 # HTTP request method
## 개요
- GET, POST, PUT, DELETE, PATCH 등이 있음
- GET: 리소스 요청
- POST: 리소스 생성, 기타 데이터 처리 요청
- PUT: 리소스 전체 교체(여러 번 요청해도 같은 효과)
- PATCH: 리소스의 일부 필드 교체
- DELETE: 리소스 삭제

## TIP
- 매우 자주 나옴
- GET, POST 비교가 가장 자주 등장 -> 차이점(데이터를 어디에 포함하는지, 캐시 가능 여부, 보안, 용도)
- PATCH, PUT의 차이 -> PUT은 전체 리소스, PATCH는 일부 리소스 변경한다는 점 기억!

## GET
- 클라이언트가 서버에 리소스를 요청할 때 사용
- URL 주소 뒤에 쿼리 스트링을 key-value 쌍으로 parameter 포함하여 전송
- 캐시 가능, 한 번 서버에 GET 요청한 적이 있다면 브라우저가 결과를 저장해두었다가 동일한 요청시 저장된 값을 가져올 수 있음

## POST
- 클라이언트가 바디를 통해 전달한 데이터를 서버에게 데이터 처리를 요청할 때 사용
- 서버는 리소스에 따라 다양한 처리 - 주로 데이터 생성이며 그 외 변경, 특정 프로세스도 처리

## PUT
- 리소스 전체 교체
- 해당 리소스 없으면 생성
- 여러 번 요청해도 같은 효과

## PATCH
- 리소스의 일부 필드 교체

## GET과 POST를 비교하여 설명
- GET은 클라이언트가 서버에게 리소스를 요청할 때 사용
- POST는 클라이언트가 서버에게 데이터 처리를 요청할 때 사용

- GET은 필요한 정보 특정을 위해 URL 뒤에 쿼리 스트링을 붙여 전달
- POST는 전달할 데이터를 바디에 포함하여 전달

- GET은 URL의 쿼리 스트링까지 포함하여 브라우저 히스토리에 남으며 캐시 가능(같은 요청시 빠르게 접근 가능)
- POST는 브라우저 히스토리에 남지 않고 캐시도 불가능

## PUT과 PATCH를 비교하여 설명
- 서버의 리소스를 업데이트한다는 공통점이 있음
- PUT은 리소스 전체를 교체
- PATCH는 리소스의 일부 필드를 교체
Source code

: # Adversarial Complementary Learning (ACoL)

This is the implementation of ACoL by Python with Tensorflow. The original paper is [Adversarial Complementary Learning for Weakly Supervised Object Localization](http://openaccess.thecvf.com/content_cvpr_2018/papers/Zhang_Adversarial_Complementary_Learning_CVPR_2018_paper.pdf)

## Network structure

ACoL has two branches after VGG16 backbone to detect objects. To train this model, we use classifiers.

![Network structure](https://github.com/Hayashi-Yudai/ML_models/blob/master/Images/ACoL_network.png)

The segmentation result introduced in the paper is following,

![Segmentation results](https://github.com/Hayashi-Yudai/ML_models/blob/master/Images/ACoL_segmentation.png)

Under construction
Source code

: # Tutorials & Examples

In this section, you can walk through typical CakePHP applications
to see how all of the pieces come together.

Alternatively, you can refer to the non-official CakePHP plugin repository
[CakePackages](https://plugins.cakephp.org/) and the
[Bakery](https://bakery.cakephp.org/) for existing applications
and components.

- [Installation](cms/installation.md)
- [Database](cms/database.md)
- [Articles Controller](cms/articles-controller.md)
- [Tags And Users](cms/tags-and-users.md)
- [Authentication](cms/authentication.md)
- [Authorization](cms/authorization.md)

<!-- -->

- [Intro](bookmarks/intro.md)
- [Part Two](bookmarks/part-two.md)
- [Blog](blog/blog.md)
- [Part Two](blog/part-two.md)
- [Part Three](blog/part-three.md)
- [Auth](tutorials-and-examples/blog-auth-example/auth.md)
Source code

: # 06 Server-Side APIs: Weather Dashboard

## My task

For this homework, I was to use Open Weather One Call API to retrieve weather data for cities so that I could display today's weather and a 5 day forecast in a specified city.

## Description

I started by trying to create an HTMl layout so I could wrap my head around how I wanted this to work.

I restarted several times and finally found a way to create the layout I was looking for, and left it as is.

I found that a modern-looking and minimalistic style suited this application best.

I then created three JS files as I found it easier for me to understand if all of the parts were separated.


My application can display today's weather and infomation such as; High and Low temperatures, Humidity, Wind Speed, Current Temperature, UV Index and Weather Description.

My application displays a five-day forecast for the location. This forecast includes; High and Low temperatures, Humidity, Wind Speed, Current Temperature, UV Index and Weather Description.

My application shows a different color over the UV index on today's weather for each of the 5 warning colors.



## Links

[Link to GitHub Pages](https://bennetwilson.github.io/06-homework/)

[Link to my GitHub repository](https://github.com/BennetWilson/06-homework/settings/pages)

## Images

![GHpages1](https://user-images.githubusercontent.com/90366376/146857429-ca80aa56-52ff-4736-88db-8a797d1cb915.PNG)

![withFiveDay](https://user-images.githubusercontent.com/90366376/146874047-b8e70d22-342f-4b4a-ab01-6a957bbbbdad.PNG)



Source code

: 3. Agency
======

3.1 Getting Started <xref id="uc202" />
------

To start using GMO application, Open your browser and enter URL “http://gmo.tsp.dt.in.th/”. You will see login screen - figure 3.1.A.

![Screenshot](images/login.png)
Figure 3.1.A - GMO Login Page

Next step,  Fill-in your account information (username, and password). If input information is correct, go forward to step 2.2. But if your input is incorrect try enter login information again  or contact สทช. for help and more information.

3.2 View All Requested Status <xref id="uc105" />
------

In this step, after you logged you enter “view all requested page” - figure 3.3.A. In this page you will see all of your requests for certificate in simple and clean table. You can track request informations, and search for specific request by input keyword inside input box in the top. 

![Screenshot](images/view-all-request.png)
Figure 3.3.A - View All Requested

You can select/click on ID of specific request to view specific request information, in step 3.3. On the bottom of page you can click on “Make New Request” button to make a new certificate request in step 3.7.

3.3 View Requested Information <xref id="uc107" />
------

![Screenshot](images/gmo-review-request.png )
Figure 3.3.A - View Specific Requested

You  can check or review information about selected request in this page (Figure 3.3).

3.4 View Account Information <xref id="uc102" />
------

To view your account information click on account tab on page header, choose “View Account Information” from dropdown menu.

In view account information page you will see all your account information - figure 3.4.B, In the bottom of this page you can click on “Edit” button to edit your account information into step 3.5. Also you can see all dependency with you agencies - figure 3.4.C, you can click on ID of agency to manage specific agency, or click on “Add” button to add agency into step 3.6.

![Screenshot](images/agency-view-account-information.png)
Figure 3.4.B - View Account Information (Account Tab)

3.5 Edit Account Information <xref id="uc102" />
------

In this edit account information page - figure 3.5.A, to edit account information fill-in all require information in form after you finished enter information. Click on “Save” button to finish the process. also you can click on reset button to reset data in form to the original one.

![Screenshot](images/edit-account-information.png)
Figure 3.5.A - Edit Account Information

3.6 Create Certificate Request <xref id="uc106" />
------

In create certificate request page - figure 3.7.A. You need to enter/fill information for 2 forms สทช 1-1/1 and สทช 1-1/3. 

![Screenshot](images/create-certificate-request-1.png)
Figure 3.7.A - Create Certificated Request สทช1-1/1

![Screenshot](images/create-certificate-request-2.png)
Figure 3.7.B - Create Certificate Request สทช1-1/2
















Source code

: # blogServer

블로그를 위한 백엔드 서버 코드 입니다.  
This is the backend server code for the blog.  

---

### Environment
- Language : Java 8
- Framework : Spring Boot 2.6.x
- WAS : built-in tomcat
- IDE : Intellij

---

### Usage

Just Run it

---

......

Where does the word "Hayashi" appear in the listing above? Copy every line that holds it.

> _Task solution_
![Network structure](https://github.com/Hayashi-Yudai/ML_models/blob/master/Images/ACoL_network.png)
![Segmentation results](https://github.com/Hayashi-Yudai/ML_models/blob/master/Images/ACoL_segmentation.png)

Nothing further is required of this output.